PotC Big Bang Fic: "Liberties" (4/7)

Jun 02, 2011 23:40

Title:  "Liberties" (4/7)
Author:  Luvvycat
Art: shytan  
Characters/Pairings: Young Will Turner/Young Elizabeth Swann, Weatherby Swann; Elizabeth Swann Turner/Jack Sparrow (epilogue)
Rating: PG13/Soft R (at most!)
Warnings: Flashbacks to violent events in Prologue; minor sexual suggestiveness in Epilogue; everything else in-between is fairly mild.
Summary: After young Will Turner is rescued from the sea, Governor Swann (at Elizabeth’s suggestion) instals him as a servant in the Swann household.  Despite their differences in station, the children find that they have much in common, and become fast friends.  For two years the bond between Will and Elizabeth grows stronger, until an act of innocent impulse threatens to end that friendship and separate the pair forever. Based on my previously-posted drabbles "Skirmish", "Resurrected", and "The Gift".  The J/E Epilogue is set six years after the conclusion of AWE.
A/N: Dedicated with my most profuse thanks and boundless admiration to my beta extraordinaire geekmama   (whose invaluable input greatly improved this tale), and to pearlseed , whose comments to me regarding "Skirmish" inspired the Epilogue.

P.S. -- The incident that occurred "Christmas last" (referred to by Mathilde and Will in this chapter) was documented in my previous Young Will/Elizabeth fic The Christmas Stranger.

Previous chapters:
1. Prologue
2. Chapter 1
2. Chapter 2



Chapter 3

Miss Swann's governess, Mathilde Meriwether, sat on a blanket under the double-protection of a palm tree and her parasol, shielded from the harshest rays of the Caribbean sun. Heaven forfend that her pale, patrician skin should freckle, when she had spent a lifetime cultivating that perfect peaches-and-cream complexion!  Her mother-born of a noble family who had managed to retain their good name, but none of their status or wealth-had always taught her that one could tell a lady of breeding not only by her flawless manners, but also by the milky pallor of her unblemished skin.  It's a lesson Mathilde had long taken to heart.

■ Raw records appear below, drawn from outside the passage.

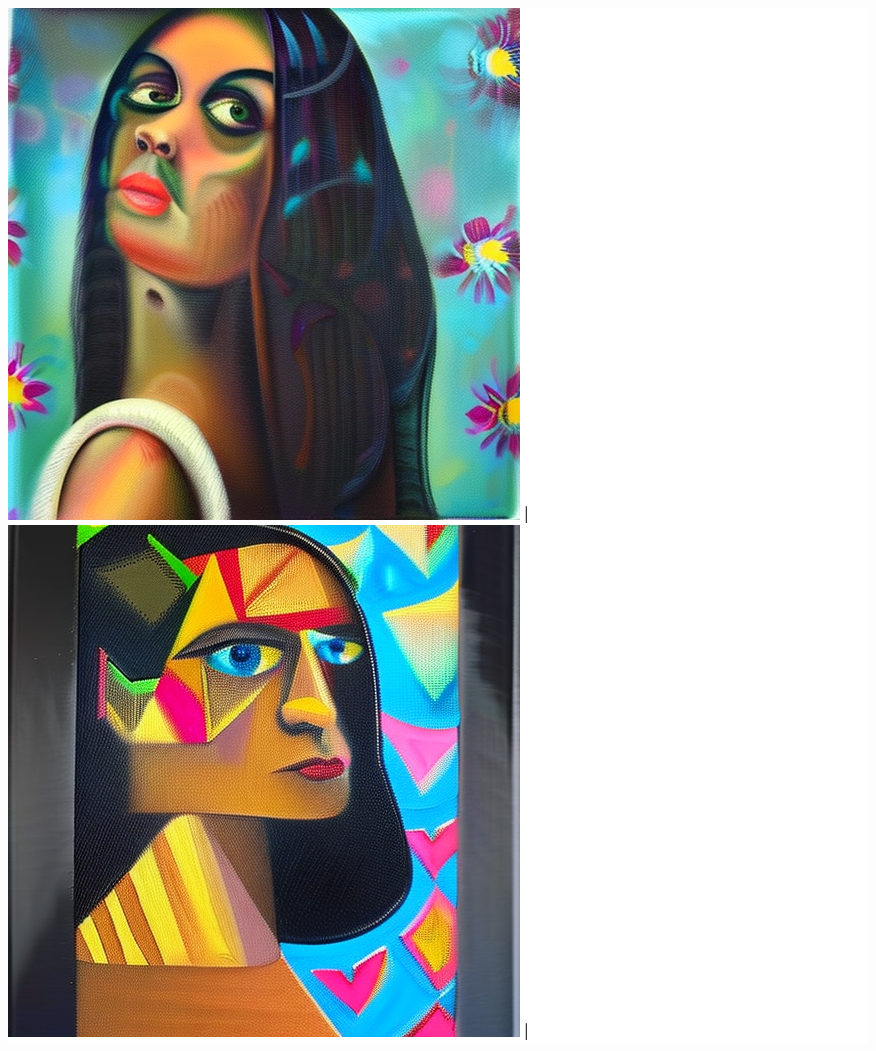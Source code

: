[![](sd2_portrait_painting_of_a_beautiful_woman,_in_surrealism_style,_oil_on_canvas_1.png)](sd2_portrait_painting_of_a_beautiful_woman,_in_surrealism_style,_oil_on_canvas_1.png) | [![](sd2_portrait_painting_of_a_beautiful_woman,_in_cubism_style,_oil_on_canvas_1.png)](sd2_portrait_painting_of_a_beautiful_woman,_in_cubism_style,_oil_on_canvas_1.png) |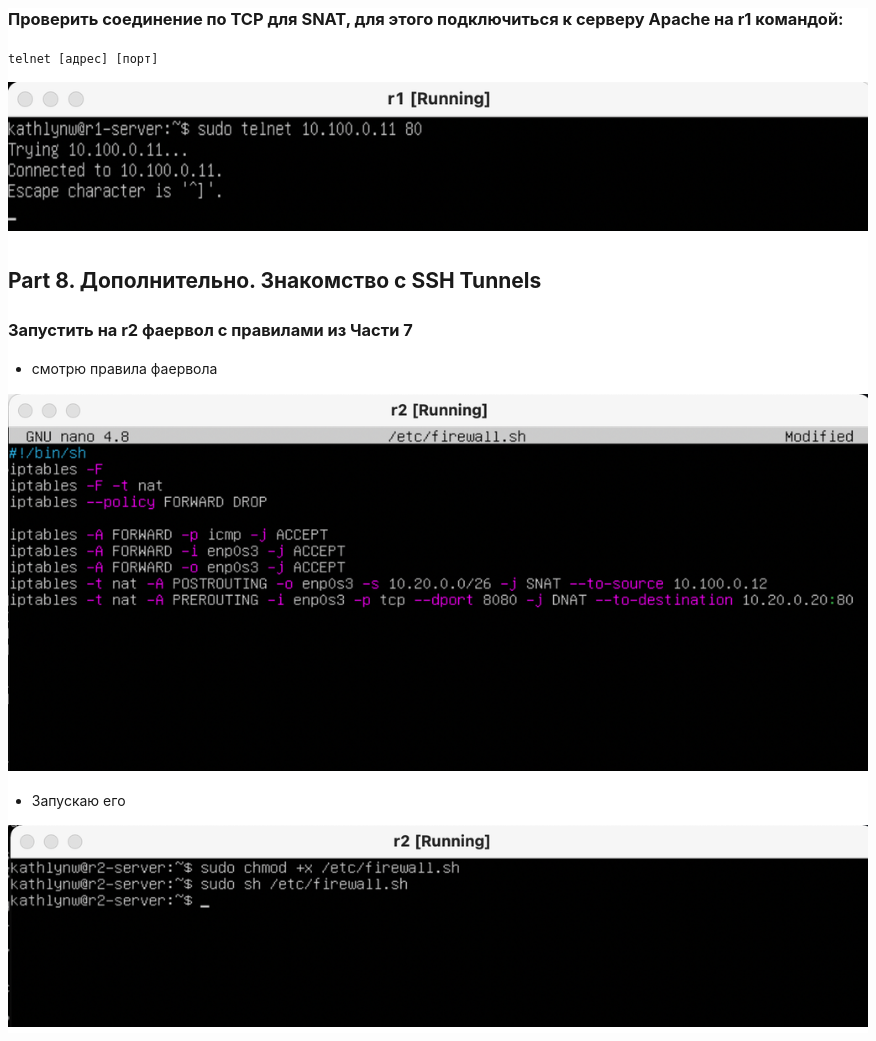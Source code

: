 ### Проверить соединение по TCP для SNAT, для этого подключиться к серверу Apache на r1 командой:

`telnet [адрес] [порт]`

![text](images/109.png)

## Part 8. Дополнительно. Знакомство с SSH Tunnels

### Запустить на r2 фаервол с правилами из Части 7

- смотрю правила фаервола

![text](images/110.png)

- Запускаю его

![text](images/111.png)

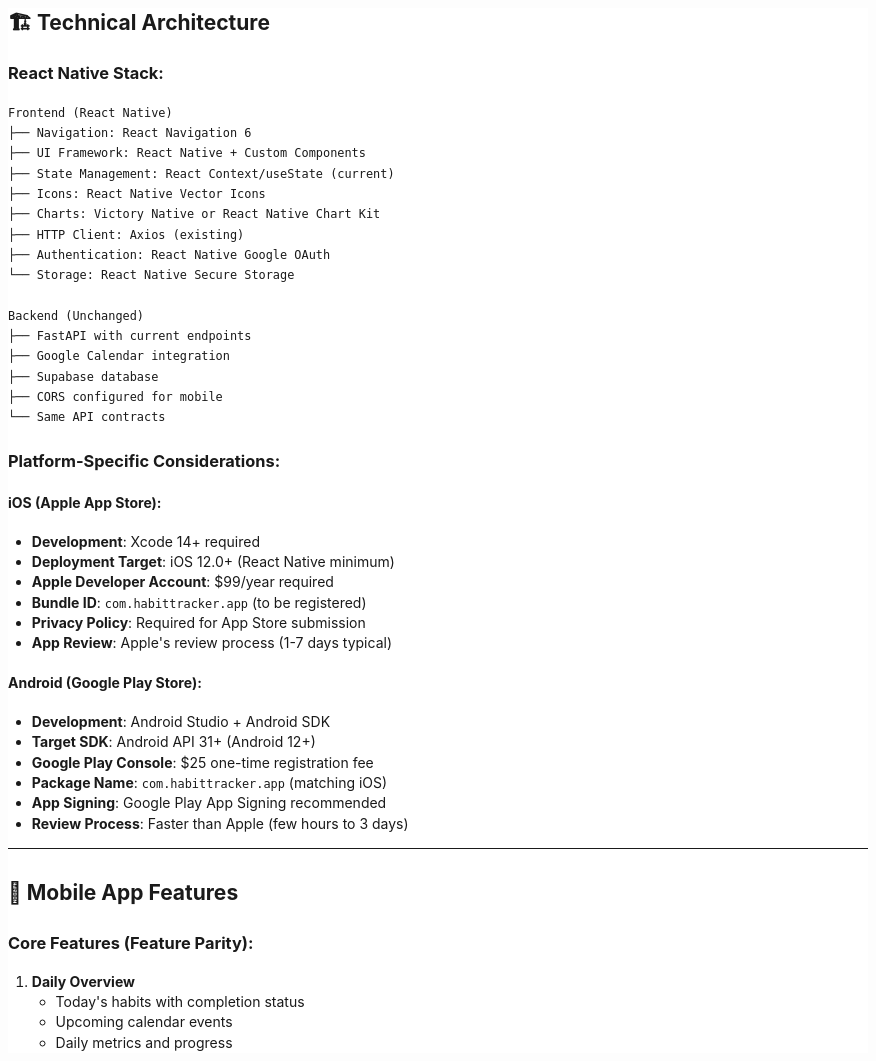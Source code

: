 
## 🏗️ **Technical Architecture**

### **React Native Stack:**
```
Frontend (React Native)
├── Navigation: React Navigation 6
├── UI Framework: React Native + Custom Components
├── State Management: React Context/useState (current)
├── Icons: React Native Vector Icons
├── Charts: Victory Native or React Native Chart Kit
├── HTTP Client: Axios (existing)
├── Authentication: React Native Google OAuth
└── Storage: React Native Secure Storage

Backend (Unchanged)
├── FastAPI with current endpoints
├── Google Calendar integration
├── Supabase database
├── CORS configured for mobile
└── Same API contracts
```

### **Platform-Specific Considerations:**

#### **iOS (Apple App Store):**
- **Development**: Xcode 14+ required
- **Deployment Target**: iOS 12.0+ (React Native minimum)
- **Apple Developer Account**: $99/year required
- **Bundle ID**: `com.habittracker.app` (to be registered)
- **Privacy Policy**: Required for App Store submission
- **App Review**: Apple's review process (1-7 days typical)

#### **Android (Google Play Store):**
- **Development**: Android Studio + Android SDK
- **Target SDK**: Android API 31+ (Android 12+)
- **Google Play Console**: $25 one-time registration fee
- **Package Name**: `com.habittracker.app` (matching iOS)
- **App Signing**: Google Play App Signing recommended
- **Review Process**: Faster than Apple (few hours to 3 days)

---

## 📱 **Mobile App Features**

### **Core Features (Feature Parity):**
1. **Daily Overview**
   - Today's habits with completion status
   - Upcoming calendar events
   - Daily metrics and progress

A gentle ocean breeze ruffled the loose, artfully-arranged curls peeping from under the edge of her lacy bonnet along with the leaves of the book she was reading, providing welcome relief from the rather warm afternoon. It was, indeed, quite pleasant to have these moments of ease, whilst overseeing the children's play sessions.

She owed a particular debt of gratitude to Governor Swann. Nigh two years ago, her husband-a high-ranking naval officer of advancing years-had died. In a will she wasn't even aware her husband-a widower, with grown children-had in place, he bequeathed all his properties to his eldest son, born of his first wife. The son, who lived in England and whom she had never even met-having no interest in maintaining a house in Port Royal, or in providing for his father's second wife-had decided to put the house on the block. Mathilde suddenly found herself without husband, home, or livelihood, and only a pittance of a widow's pension from the Royal Navy that came nowhere near keeping her in the lifestyle to which she'd grown accustomed.  And her pride was such that she would rather die than to go back to England, hat in hand, to appear on some distant cousin's doorstep, like the onerous "poor relation" dependent on her family's charity.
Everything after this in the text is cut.